§ Problem
Pull out every line with the word "CNTBF" from the entries below.

Records from a collection
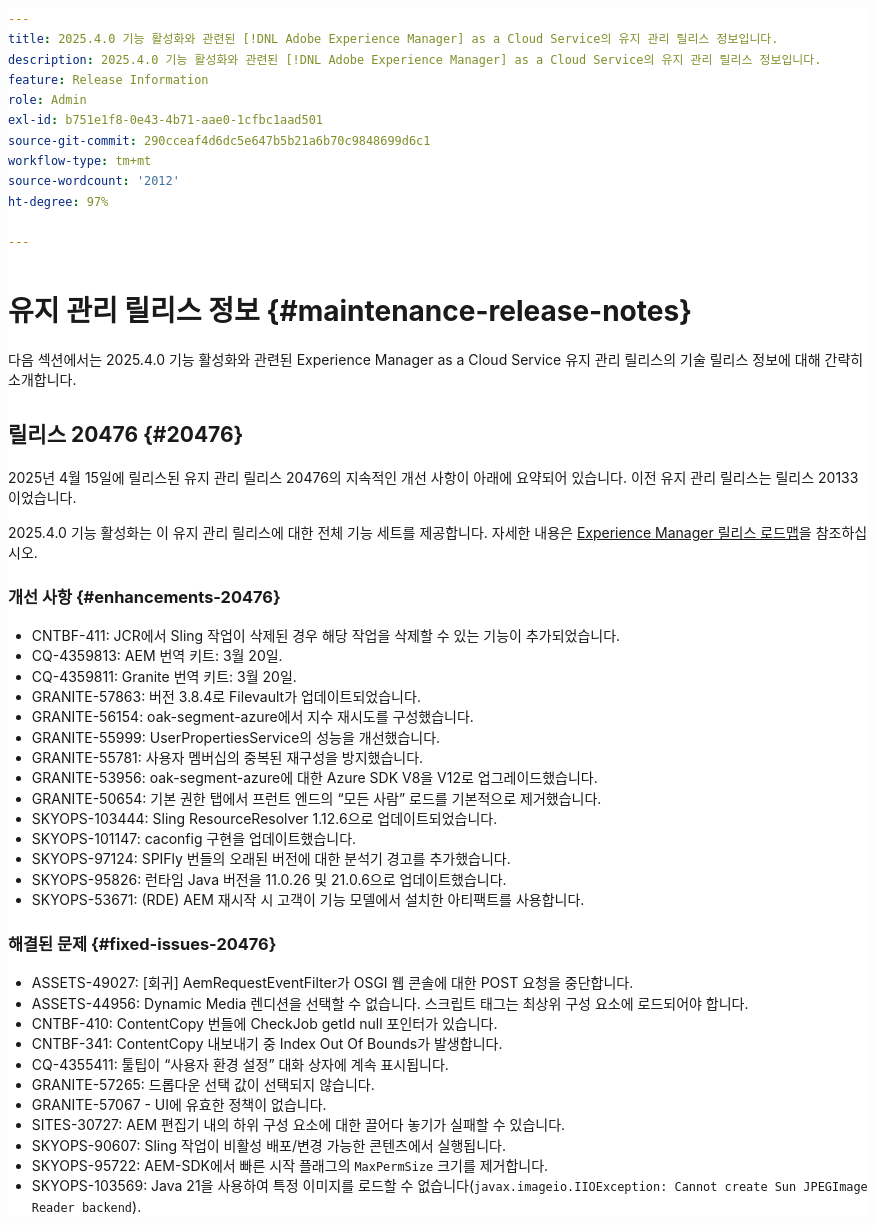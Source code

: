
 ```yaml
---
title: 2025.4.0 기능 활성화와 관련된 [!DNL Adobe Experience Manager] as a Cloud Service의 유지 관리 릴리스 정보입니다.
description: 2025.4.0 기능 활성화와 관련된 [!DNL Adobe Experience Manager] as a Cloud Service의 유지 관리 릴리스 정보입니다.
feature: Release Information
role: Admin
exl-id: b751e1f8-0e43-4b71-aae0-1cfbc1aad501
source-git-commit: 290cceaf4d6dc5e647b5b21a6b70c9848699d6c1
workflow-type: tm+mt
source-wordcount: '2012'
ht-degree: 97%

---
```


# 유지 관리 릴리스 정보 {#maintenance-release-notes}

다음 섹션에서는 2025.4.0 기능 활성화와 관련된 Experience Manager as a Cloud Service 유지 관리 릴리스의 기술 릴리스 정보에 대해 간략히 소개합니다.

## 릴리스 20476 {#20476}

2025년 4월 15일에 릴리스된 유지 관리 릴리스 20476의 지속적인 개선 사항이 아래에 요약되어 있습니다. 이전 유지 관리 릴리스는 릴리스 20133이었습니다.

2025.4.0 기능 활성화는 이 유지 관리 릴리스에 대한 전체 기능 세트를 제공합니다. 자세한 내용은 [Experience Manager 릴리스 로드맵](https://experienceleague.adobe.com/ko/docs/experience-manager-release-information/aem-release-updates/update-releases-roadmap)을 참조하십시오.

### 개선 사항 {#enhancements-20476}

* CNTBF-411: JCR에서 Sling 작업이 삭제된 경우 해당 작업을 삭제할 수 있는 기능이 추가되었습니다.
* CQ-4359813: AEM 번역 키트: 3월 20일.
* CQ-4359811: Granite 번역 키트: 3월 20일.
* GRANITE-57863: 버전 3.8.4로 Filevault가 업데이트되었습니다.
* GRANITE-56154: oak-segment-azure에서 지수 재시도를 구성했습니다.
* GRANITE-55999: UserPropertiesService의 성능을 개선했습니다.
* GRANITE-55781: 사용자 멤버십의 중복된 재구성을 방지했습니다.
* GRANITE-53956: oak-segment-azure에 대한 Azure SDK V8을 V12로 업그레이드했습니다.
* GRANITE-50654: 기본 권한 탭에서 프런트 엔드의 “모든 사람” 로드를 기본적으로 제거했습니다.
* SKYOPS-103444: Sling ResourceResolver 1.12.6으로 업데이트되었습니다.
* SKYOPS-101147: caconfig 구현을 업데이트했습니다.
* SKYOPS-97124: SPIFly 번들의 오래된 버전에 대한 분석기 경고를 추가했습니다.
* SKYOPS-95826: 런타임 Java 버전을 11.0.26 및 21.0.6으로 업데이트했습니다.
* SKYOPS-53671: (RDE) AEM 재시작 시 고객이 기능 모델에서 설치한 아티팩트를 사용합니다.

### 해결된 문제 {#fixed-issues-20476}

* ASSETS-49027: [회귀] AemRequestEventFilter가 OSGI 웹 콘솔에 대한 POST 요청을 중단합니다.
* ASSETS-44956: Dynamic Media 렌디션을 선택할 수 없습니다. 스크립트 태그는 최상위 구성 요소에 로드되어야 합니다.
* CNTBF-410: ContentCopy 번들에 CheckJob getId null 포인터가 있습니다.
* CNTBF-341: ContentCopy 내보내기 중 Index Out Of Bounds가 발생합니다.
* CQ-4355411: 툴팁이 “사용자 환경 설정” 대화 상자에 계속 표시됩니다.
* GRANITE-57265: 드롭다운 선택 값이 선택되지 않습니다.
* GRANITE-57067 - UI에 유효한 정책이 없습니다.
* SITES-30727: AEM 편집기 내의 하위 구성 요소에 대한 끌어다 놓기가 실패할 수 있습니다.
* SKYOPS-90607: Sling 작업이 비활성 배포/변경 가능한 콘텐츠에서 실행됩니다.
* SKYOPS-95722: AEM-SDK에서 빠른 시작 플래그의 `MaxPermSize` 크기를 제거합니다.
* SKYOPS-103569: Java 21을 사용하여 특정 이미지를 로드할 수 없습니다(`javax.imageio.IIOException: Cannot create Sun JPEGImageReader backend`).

==

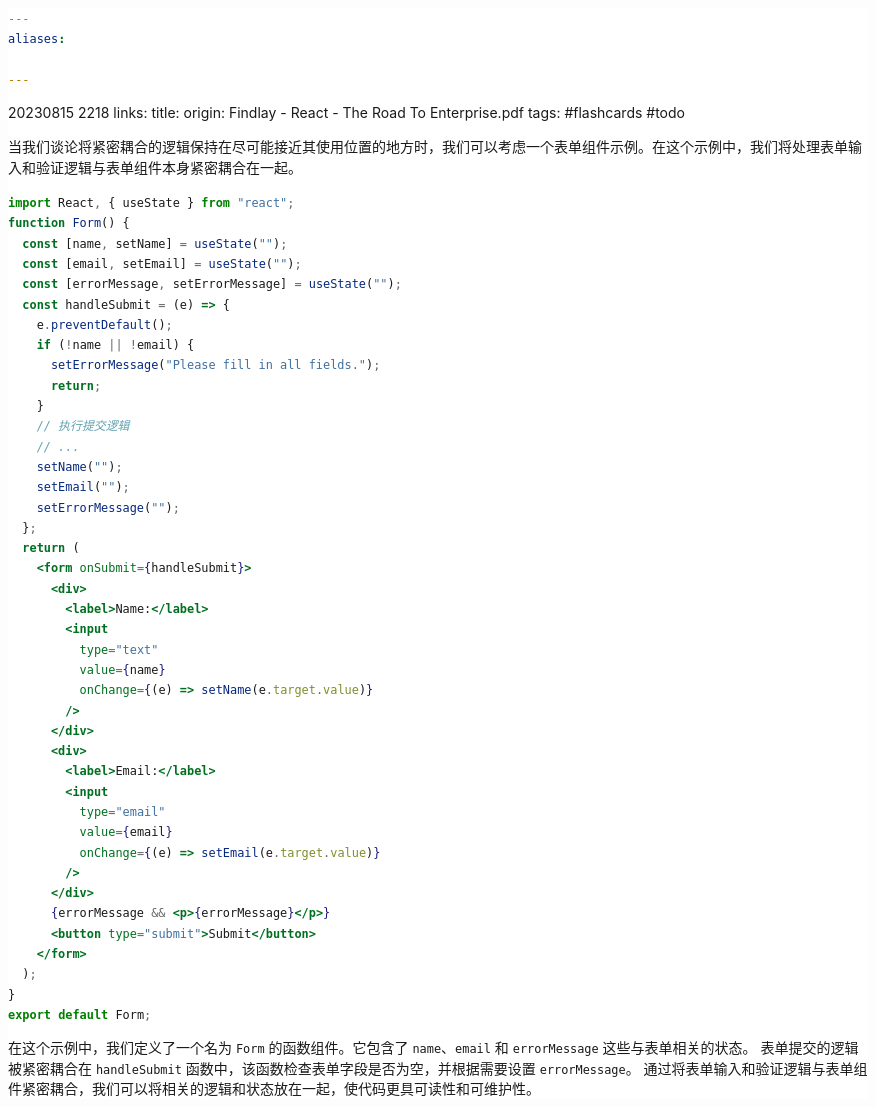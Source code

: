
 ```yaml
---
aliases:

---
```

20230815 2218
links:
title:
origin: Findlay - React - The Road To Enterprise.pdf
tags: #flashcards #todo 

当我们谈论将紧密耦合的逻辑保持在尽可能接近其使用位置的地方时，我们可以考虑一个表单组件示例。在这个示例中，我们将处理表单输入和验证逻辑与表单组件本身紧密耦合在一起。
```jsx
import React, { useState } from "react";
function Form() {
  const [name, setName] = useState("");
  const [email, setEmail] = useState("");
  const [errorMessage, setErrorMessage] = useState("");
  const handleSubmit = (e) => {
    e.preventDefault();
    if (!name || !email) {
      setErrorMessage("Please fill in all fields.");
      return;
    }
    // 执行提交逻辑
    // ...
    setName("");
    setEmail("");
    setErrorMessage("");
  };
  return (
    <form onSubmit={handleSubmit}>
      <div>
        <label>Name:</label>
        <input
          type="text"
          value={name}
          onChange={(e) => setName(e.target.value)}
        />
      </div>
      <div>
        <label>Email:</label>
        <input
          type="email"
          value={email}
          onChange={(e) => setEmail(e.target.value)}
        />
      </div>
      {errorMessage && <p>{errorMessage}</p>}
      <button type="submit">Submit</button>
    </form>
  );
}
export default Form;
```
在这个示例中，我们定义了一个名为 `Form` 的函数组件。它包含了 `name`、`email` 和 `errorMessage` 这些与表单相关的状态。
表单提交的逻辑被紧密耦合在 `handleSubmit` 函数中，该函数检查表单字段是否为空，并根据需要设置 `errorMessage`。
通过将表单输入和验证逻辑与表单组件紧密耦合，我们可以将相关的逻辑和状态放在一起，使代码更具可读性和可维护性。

§ The completed task
* CNTBF-411: JCR에서 Sling 작업이 삭제된 경우 해당 작업을 삭제할 수 있는 기능이 추가되었습니다.
* CNTBF-410: ContentCopy 번들에 CheckJob getId null 포인터가 있습니다.
* CNTBF-341: ContentCopy 내보내기 중 Index Out Of Bounds가 발생합니다.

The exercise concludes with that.